Funding would be different in each tier and should be a portfolio of direct government contributions by combining existing aid programmes, contributions from those who can afford it as we have now, and income from public investment funds.

If you combine all the pension funds in Malaysia, they have more than the total GDP in assets under management but not enough in individual accounts to pay member pensions. This is a difficult reality to admit but one that must be addressed.

So a universal basic pension would be available to everyone but if you had income from another source, it would be reduced pro-rata. It would be paid from direct government transfer and investment income from government funds.

A replacement income pension tries to give you a percentage of your final income and would primarily be funded by contributions and income from a fund as we have now, but with no option to withdraw savings until you reach retirement.

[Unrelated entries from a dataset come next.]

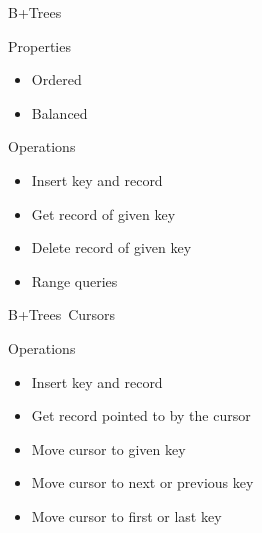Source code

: \documentclass[page number,usenames,dvipsnames]{beamer}
\def\spec#1{{\color{spec}\textbf{#1}}}
\def\prog#1{{\color{prog}\textbf{#1}}}
\def\btrees{B+Trees}
\begin{document}
\begin{frame}{B+Trees}
  \beforeinsert
  \vfill
  \begin{multicols}{2}
    \begin{exampleblock}{Properties}
      \begin{itemize}
      \item Ordered
      \item Balanced
      \end{itemize}
    \end{exampleblock}
      \begin{block}{Operations}
        \begin{itemize}
        \item Insert key and record
        \item Get record of given key
        \item {\color{mDarkRed}Delete record of given key}
        \item Range queries
        \end{itemize}
      \end{block}
  \end{multicols}

\end{frame}


\begin{frame}{\btrees\ Cursors}
  \cursor
  \vfill
  \begin{block}{Operations}
    \begin{itemize}
    \item Insert key and record
    \item Get record pointed to by the cursor
    \item Move cursor to given key
    \item Move cursor to next or previous key
    \item Move cursor to first or last key
    \end{itemize}
  \end{block}
\end{frame}

\newcommand{\hoare}[3]{\{\spec{$#1$}\}~\prog{$#2$}~\{\spec{$#3$}\}}
\end{document}
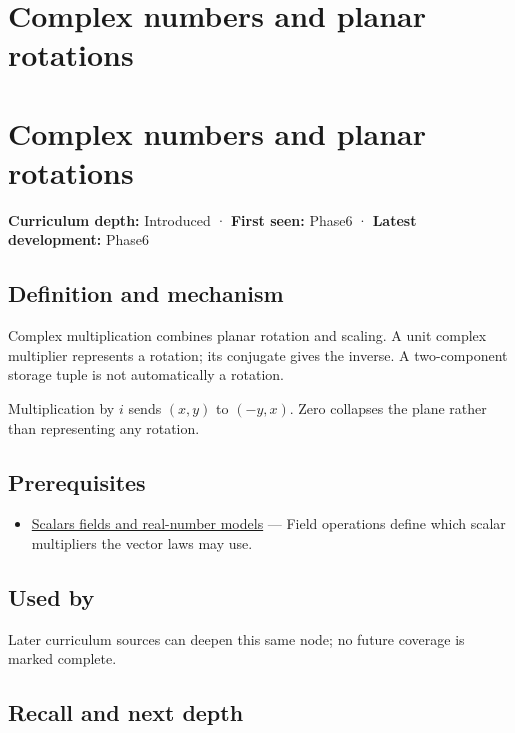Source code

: \hypertarget{appendix-f77eadcc4a93}{}
\section*{Complex numbers and planar rotations}
\section{Complex numbers and planar rotations}\label{appendix-f77eadcc4a93-complex-numbers-and-planar-rotations}

\textbf{Curriculum depth:} Introduced · \textbf{First seen:} Phase6 · \textbf{Latest development:} Phase6

\subsection{Definition and mechanism}\label{appendix-f77eadcc4a93-definition-and-mechanism}

Complex multiplication combines planar rotation and scaling. A unit complex multiplier represents a rotation; its conjugate gives the inverse. A two-component storage tuple is not automatically a rotation.

Multiplication by \(i\) sends \((x,y)\) to \((-y,x)\). Zero collapses the plane rather than representing any rotation.

\subsection{Prerequisites}\label{appendix-f77eadcc4a93-prerequisites}

\begin{itemize}
\tightlist
\item
  \hyperref[appendix-52051ad550fe]{Scalars fields and real-number models} --- Field operations define which scalar multipliers the vector laws may use.
\end{itemize}

\subsection{Used by}\label{appendix-f77eadcc4a93-used-by}

Later curriculum sources can deepen this same node; no future coverage is marked complete.

\subsection{Recall and next depth}\label{appendix-f77eadcc4a93-recall-and-next-depth}

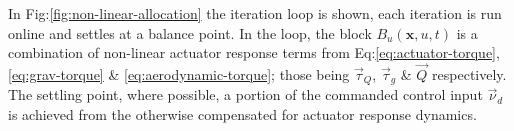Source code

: In Fig:\ref{fig:non-linear-allocation} the iteration loop is shown, each iteration is run online and settles at a balance point. In the loop, the block $B_u(\mathbf{x},u,t)$ is a combination of non-linear actuator response terms from Eq:\ref{eq:actuator-torque},\ref{eq:grav-torque} \& \ref{eq:aerodynamic-torque}; those being $\vec{\tau}_Q$, $\vec{\tau}_g$ \& $\vec{Q}$ respectively. The settling point, where possible, a portion of the commanded control input $\vec{\nu}_d$ is achieved from the otherwise compensated for actuator response dynamics.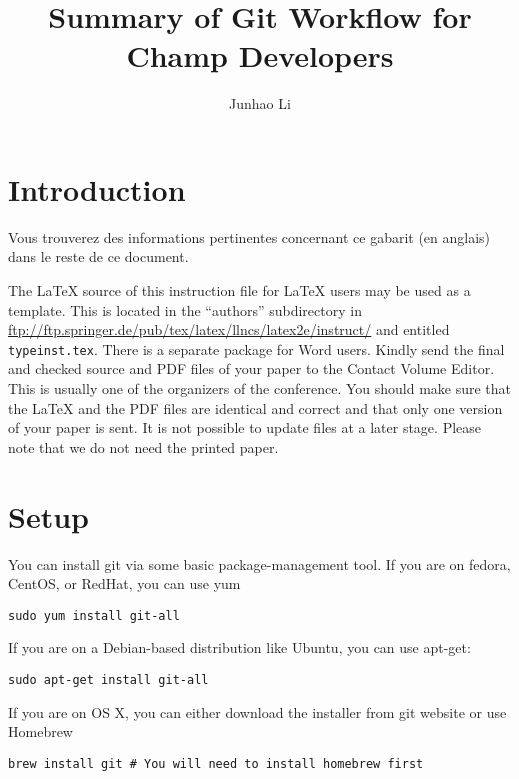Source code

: \documentclass[runningheads,letterpaper]{llncs}
\begin{document}
\mainmatter
\title{Summary of Git Workflow for Champ Developers}

\author{Junhao Li}

\maketitle

\section*{Introduction}
Vous trouverez des informations pertinentes concernant ce gabarit (en anglais)
dans le reste de ce document.

The \LaTeX{} source of this instruction file for \LaTeX{} users may be
used as a template. This is
located in the ``authors'' subdirectory in
\url{ftp://ftp.springer.de/pub/tex/latex/llncs/latex2e/instruct/} and
entitled \texttt{typeinst.tex}. There is a separate package for Word
users. Kindly send the final and checked source
and PDF files of your paper to the Contact Volume Editor. This is
usually one of the organizers of the conference. You should make sure
that the \LaTeX{} and the PDF files are identical and correct and that
only one version of your paper is sent. It is not possible to update
files at a later stage. Please note that we do not need the printed
paper.



\section{Setup}

You can install git via some basic package-management tool.
If you are on fedora, CentOS, or RedHat, you can use yum
\begin{verbatim}
sudo yum install git-all
\end{verbatim}
If you are on a Debian-based distribution like Ubuntu, you can use apt-get:
\begin{verbatim}
sudo apt-get install git-all
\end{verbatim}
If you are on OS X, you can either download the installer from git website or use Homebrew
\begin{verbatim}
brew install git # You will need to install homebrew first
\end{verbatim}
\end{document}
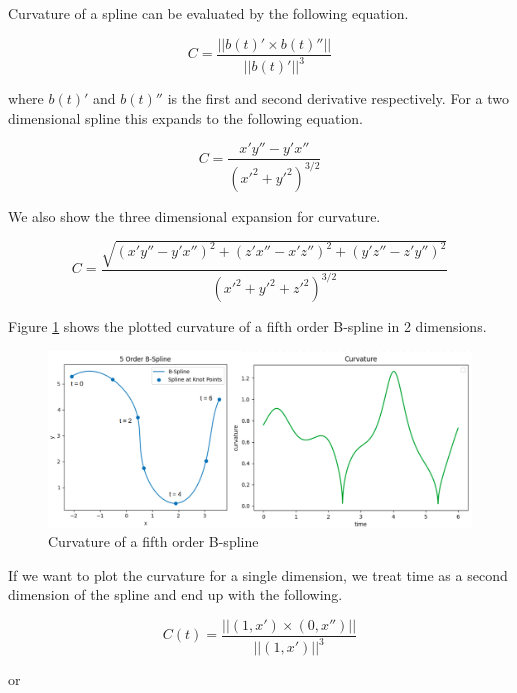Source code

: \documentclass{article}
\begin{document}
Curvature of a spline can be evaluated by the following equation.

\begin{equation} \label{curvature}
    C = \frac{||b(t)' \times b(t)''||} {||b(t)'||^3}
\end{equation}

where \(b(t)'\) and \(b(t)''\) is the first and second derivative respectively. For a two dimensional spline this expands to the following equation.

\begin{equation}
    C = \frac{x'y'' - y'x''}{(x'^2 + y'^2)^{3/2}}
\end{equation}

We also show the three dimensional expansion for curvature.

\begin{equation}
    C = \frac{\sqrt{(x'y'' - y'x'')^2 + (z'x'' - x'z'')^2 + (y'z'' - z'y'')^2}}{(x'^2 + y'^2 + z'^2)^{3/2}}
\end{equation}

Figure \ref{Fig:SplineCurvature} shows the plotted curvature of a fifth order B-spline in 2 dimensions. 

\begin{figure}[H]
\begin{center}
\includegraphics[scale=.23]{SplineCurvature.png}
\end{center}
\caption{Curvature of a fifth order B-spline}
\label{Fig:SplineCurvature}
\end{figure}

If we want to plot the curvature for a single dimension, we treat time as a second dimension of the spline and end up with the following.

\begin{equation}
    C(t) = \frac{||(1,x') \times (0,x'')||}{||(1,x')||^{3}} 
\end{equation}

or
\end{document}
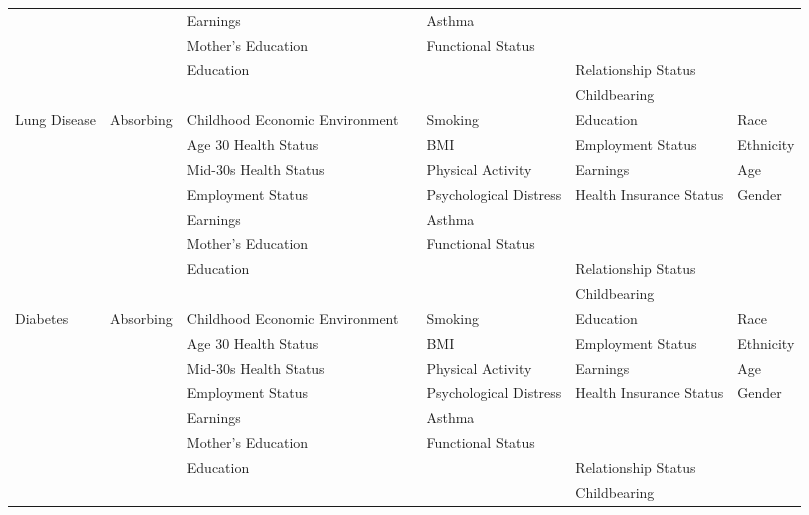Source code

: \begin{table}
\begin{tiny}
\begin{tabular}{lllllll}
			&& Earnings  &  &  Asthma &  & \\
			&& Mother's Education &  & Functional Status &  & \\
			&& Education & &  & Relationship Status  & \\
			&& & & & Childbearing & \\
\midrule		
Lung Disease & Absorbing & Childhood Economic Environment &  & Smoking & Education & Race \\
			&& Age 30 Health Status &  & BMI & Employment Status & Ethnicity \\
			&& Mid-30s Health Status & & Physical Activity & Earnings & Age \\
			&& Employment Status &   &  Psychological Distress &  Health Insurance Status & Gender \\
			&& Earnings & & Asthma  & & \\
			&& Mother's Education &  & Functional Status  & & \\
			&& Education & & & Relationship Status  & \\
			&& & & & Childbearing & \\
\midrule		
Diabetes & Absorbing & Childhood Economic Environment & & Smoking & Education & Race \\
			&& Age 30 Health Status &  & BMI & Employment Status & Ethnicity \\
			&&  Mid-30s Health Status &  & Physical Activity & Earnings & Age \\
			&& Employment Status &   & Psychological Distress  & Health Insurance Status & Gender \\
			&&  Earnings & & Asthma  &  & \\
			&&  Mother's Education & & Functional Status &   & \\
			&& Education & &  & Relationship Status  & \\
			&& & & & Childbearing & \\
\midrule		


\end{tabular}
\end{tiny}
\end{table}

Desired income pensions are for higher earners, with extra savings in public or private funds. These can be tax free to encourage saving and reduce the burden on the lower two tiers.

Non-pension income alternatives aim to consolidate any form of asset into a retirement fund or annuity. The biggest asset most people have is a house, and reverse mortgages help you to get income from the house. Other forms of assets can be used, such as financial savings, fixed deposits or unit trusts, all consolidated into a final retirement annuity.

To fund universal basic pensions, the government can consolidate existing spending on the elderly, top it up with extra funds, increase higher-level income taxes and establish a new investment fund. So this scheme combines government funded direct benefits pensions with private retirement scheme options and flexible lifelong working options.

Ideas to source funds for a new investment fund can be the KWAN [Kumpulan Wang Amanah Negara or National Trust Fund] fund of 20 billion ringgit, 90 billion ringgit in existing unclaimed assets from the estates of people who passed away without dependents, income from windfall taxes, responsible privatisation and Petronas [the national oil company] premia in times of high oil prices or many other sources.

To provide a 2,000 ringgit pension to a two-person household above 60 years old would cost around 3.2 billion ringgit for the B10 [bottom 10% income group], 12.9 billion ringgit for the B40 and 16.2 billion ringgit for the B50 on a very rough calculation. 

What we really need is a fully funded research programme to work out retirement income options beyond working longer and saving more.